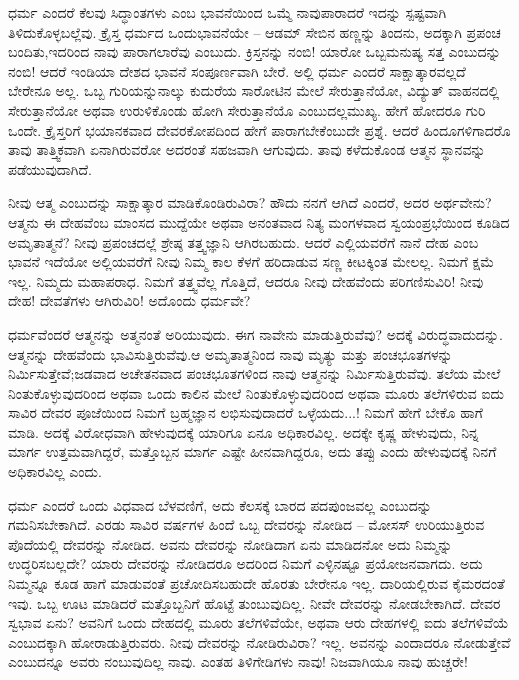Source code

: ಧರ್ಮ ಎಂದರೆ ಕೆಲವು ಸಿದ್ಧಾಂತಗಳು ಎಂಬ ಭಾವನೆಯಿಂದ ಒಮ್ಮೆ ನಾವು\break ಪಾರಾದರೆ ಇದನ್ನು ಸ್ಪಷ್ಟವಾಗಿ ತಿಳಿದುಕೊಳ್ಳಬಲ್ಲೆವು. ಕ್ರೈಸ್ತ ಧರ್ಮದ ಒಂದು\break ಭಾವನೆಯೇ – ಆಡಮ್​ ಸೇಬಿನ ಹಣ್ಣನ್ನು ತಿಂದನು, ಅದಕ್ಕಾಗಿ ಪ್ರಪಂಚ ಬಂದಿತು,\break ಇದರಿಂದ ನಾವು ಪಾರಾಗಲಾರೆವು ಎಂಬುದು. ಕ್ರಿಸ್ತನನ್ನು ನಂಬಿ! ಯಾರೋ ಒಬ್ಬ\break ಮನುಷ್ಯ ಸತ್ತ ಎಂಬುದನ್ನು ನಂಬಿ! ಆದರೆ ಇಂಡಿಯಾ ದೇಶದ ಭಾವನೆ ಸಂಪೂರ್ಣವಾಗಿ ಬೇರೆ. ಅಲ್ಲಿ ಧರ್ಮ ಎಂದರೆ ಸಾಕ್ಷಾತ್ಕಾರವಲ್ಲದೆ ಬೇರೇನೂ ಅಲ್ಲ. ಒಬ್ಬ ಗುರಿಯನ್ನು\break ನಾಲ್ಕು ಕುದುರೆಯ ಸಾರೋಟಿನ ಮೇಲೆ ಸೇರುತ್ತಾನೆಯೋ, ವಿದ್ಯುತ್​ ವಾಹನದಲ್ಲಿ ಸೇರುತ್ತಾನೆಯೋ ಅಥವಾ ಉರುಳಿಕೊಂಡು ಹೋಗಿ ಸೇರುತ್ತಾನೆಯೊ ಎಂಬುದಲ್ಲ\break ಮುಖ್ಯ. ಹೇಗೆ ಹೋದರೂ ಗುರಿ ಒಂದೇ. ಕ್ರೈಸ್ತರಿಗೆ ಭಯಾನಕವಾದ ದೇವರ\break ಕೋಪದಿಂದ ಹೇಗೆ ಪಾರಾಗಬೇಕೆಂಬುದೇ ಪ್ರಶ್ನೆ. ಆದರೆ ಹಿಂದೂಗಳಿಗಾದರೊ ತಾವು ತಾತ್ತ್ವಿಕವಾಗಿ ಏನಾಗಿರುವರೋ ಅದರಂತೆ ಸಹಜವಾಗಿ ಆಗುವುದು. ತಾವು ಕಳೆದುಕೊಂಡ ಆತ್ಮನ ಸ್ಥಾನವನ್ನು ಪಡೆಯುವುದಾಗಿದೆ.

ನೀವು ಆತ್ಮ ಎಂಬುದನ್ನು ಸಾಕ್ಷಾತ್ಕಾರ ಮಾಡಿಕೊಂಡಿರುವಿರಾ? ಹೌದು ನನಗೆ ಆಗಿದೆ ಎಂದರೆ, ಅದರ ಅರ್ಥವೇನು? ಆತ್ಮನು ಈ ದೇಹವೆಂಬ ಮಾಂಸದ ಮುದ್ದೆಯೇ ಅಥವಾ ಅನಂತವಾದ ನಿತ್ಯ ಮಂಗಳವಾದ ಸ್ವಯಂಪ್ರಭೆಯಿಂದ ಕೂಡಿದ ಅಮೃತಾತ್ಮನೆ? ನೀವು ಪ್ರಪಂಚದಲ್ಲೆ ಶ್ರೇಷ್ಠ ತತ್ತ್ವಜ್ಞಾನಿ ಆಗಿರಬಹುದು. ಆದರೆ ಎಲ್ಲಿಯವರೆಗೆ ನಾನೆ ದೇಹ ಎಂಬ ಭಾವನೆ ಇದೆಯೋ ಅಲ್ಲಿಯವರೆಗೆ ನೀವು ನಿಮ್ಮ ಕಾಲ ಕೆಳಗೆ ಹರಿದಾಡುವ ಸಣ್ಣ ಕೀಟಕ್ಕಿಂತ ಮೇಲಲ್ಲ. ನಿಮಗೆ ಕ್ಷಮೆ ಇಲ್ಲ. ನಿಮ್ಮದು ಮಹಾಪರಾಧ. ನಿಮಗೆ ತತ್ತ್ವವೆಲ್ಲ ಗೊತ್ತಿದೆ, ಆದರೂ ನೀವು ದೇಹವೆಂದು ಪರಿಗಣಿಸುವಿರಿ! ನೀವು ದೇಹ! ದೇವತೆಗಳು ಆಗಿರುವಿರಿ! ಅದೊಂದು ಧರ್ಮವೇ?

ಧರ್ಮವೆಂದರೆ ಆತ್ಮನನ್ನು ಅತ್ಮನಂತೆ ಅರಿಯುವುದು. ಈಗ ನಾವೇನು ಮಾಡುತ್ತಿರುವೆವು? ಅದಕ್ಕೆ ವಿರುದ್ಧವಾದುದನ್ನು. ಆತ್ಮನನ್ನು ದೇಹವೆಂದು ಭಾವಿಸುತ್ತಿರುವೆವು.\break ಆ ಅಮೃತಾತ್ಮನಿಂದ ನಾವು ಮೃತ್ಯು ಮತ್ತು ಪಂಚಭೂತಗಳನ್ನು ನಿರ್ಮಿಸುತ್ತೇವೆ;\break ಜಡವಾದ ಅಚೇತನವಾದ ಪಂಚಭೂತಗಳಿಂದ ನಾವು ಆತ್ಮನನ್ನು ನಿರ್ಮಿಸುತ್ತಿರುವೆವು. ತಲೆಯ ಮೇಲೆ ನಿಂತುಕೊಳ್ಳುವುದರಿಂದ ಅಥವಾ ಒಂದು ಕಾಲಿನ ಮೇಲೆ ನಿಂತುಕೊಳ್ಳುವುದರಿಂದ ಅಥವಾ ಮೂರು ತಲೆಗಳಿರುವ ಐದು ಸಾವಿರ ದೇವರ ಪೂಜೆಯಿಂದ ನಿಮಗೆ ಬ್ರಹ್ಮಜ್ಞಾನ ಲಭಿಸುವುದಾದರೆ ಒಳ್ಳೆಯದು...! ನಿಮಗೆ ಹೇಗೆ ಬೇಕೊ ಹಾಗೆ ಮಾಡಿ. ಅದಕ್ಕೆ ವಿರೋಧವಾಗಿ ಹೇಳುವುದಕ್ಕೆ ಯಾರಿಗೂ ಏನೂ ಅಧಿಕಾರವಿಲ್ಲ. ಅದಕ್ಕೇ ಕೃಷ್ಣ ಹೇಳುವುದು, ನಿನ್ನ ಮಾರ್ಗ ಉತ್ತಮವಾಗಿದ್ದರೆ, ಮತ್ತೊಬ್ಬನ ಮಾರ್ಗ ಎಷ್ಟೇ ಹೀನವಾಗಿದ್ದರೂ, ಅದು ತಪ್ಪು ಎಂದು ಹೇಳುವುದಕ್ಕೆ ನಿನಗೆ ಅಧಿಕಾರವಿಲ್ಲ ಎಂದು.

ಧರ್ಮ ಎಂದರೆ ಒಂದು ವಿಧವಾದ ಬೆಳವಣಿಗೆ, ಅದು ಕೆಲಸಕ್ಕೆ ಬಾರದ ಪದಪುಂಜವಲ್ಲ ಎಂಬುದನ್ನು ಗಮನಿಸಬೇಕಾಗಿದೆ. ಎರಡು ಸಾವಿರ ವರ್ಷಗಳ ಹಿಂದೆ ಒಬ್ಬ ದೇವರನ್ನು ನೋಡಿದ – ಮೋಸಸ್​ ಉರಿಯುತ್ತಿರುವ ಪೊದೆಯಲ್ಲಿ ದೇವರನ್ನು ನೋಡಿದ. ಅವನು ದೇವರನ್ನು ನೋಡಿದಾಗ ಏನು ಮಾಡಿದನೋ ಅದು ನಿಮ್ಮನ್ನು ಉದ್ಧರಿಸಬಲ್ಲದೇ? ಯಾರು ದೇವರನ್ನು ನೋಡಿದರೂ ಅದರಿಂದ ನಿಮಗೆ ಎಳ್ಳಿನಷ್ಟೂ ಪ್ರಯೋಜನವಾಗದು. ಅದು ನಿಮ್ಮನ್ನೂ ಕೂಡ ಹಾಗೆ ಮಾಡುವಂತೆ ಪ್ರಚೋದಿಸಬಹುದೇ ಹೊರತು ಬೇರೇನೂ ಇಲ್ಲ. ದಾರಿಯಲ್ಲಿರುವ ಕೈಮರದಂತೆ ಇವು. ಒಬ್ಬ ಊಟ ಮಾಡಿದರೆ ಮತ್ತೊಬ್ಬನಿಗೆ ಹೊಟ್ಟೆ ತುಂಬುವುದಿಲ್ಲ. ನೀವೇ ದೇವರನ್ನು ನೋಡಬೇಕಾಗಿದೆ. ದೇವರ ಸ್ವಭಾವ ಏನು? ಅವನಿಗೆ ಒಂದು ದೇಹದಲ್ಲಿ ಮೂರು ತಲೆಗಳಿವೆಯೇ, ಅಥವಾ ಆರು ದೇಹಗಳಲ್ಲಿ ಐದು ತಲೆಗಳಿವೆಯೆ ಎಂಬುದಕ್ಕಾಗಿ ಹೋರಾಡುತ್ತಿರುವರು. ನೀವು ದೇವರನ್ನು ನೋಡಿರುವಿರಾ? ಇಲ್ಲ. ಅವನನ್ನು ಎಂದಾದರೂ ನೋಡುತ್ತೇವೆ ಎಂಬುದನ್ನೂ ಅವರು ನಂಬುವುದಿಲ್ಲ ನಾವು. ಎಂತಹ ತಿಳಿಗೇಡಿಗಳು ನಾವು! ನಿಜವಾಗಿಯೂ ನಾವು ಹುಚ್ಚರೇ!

* * * * *

Exactly as written, repeat the lines from the beginning of the entries up to and including the line with "ನೀವು ಆತ್ಮ ಎಂಬುದನ್ನು", but not the pictures.

Task solution:
Source code

: ಧರ್ಮ ಎಂದರೆ ಕೆಲವು ಸಿದ್ಧಾಂತಗಳು ಎಂಬ ಭಾವನೆಯಿಂದ ಒಮ್ಮೆ ನಾವು\break ಪಾರಾದರೆ ಇದನ್ನು ಸ್ಪಷ್ಟವಾಗಿ ತಿಳಿದುಕೊಳ್ಳಬಲ್ಲೆವು. ಕ್ರೈಸ್ತ ಧರ್ಮದ ಒಂದು\break ಭಾವನೆಯೇ – ಆಡಮ್​ ಸೇಬಿನ ಹಣ್ಣನ್ನು ತಿಂದನು, ಅದಕ್ಕಾಗಿ ಪ್ರಪಂಚ ಬಂದಿತು,\break ಇದರಿಂದ ನಾವು ಪಾರಾಗಲಾರೆವು ಎಂಬುದು. ಕ್ರಿಸ್ತನನ್ನು ನಂಬಿ! ಯಾರೋ ಒಬ್ಬ\break ಮನುಷ್ಯ ಸತ್ತ ಎಂಬುದನ್ನು ನಂಬಿ! ಆದರೆ ಇಂಡಿಯಾ ದೇಶದ ಭಾವನೆ ಸಂಪೂರ್ಣವಾಗಿ ಬೇರೆ. ಅಲ್ಲಿ ಧರ್ಮ ಎಂದರೆ ಸಾಕ್ಷಾತ್ಕಾರವಲ್ಲದೆ ಬೇರೇನೂ ಅಲ್ಲ. ಒಬ್ಬ ಗುರಿಯನ್ನು\break ನಾಲ್ಕು ಕುದುರೆಯ ಸಾರೋಟಿನ ಮೇಲೆ ಸೇರುತ್ತಾನೆಯೋ, ವಿದ್ಯುತ್​ ವಾಹನದಲ್ಲಿ ಸೇರುತ್ತಾನೆಯೋ ಅಥವಾ ಉರುಳಿಕೊಂಡು ಹೋಗಿ ಸೇರುತ್ತಾನೆಯೊ ಎಂಬುದಲ್ಲ\break ಮುಖ್ಯ. ಹೇಗೆ ಹೋದರೂ ಗುರಿ ಒಂದೇ. ಕ್ರೈಸ್ತರಿಗೆ ಭಯಾನಕವಾದ ದೇವರ\break ಕೋಪದಿಂದ ಹೇಗೆ ಪಾರಾಗಬೇಕೆಂಬುದೇ ಪ್ರಶ್ನೆ. ಆದರೆ ಹಿಂದೂಗಳಿಗಾದರೊ ತಾವು ತಾತ್ತ್ವಿಕವಾಗಿ ಏನಾಗಿರುವರೋ ಅದರಂತೆ ಸಹಜವಾಗಿ ಆಗುವುದು. ತಾವು ಕಳೆದುಕೊಂಡ ಆತ್ಮನ ಸ್ಥಾನವನ್ನು ಪಡೆಯುವುದಾಗಿದೆ.

ನೀವು ಆತ್ಮ ಎಂಬುದನ್ನು ಸಾಕ್ಷಾತ್ಕಾರ ಮಾಡಿಕೊಂಡಿರುವಿರಾ? ಹೌದು ನನಗೆ ಆಗಿದೆ ಎಂದರೆ, ಅದರ ಅರ್ಥವೇನು? ಆತ್ಮನು ಈ ದೇಹವೆಂಬ ಮಾಂಸದ ಮುದ್ದೆಯೇ ಅಥವಾ ಅನಂತವಾದ ನಿತ್ಯ ಮಂಗಳವಾದ ಸ್ವಯಂಪ್ರಭೆಯಿಂದ ಕೂಡಿದ ಅಮೃತಾತ್ಮನೆ? ನೀವು ಪ್ರಪಂಚದಲ್ಲೆ ಶ್ರೇಷ್ಠ ತತ್ತ್ವಜ್ಞಾನಿ ಆಗಿರಬಹುದು. ಆದರೆ ಎಲ್ಲಿಯವರೆಗೆ ನಾನೆ ದೇಹ ಎಂಬ ಭಾವನೆ ಇದೆಯೋ ಅಲ್ಲಿಯವರೆಗೆ ನೀವು ನಿಮ್ಮ ಕಾಲ ಕೆಳಗೆ ಹರಿದಾಡುವ ಸಣ್ಣ ಕೀಟಕ್ಕಿಂತ ಮೇಲಲ್ಲ. ನಿಮಗೆ ಕ್ಷಮೆ ಇಲ್ಲ. ನಿಮ್ಮದು ಮಹಾಪರಾಧ. ನಿಮಗೆ ತತ್ತ್ವವೆಲ್ಲ ಗೊತ್ತಿದೆ, ಆದರೂ ನೀವು ದೇಹವೆಂದು ಪರಿಗಣಿಸುವಿರಿ! ನೀವು ದೇಹ! ದೇವತೆಗಳು ಆಗಿರುವಿರಿ! ಅದೊಂದು ಧರ್ಮವೇ?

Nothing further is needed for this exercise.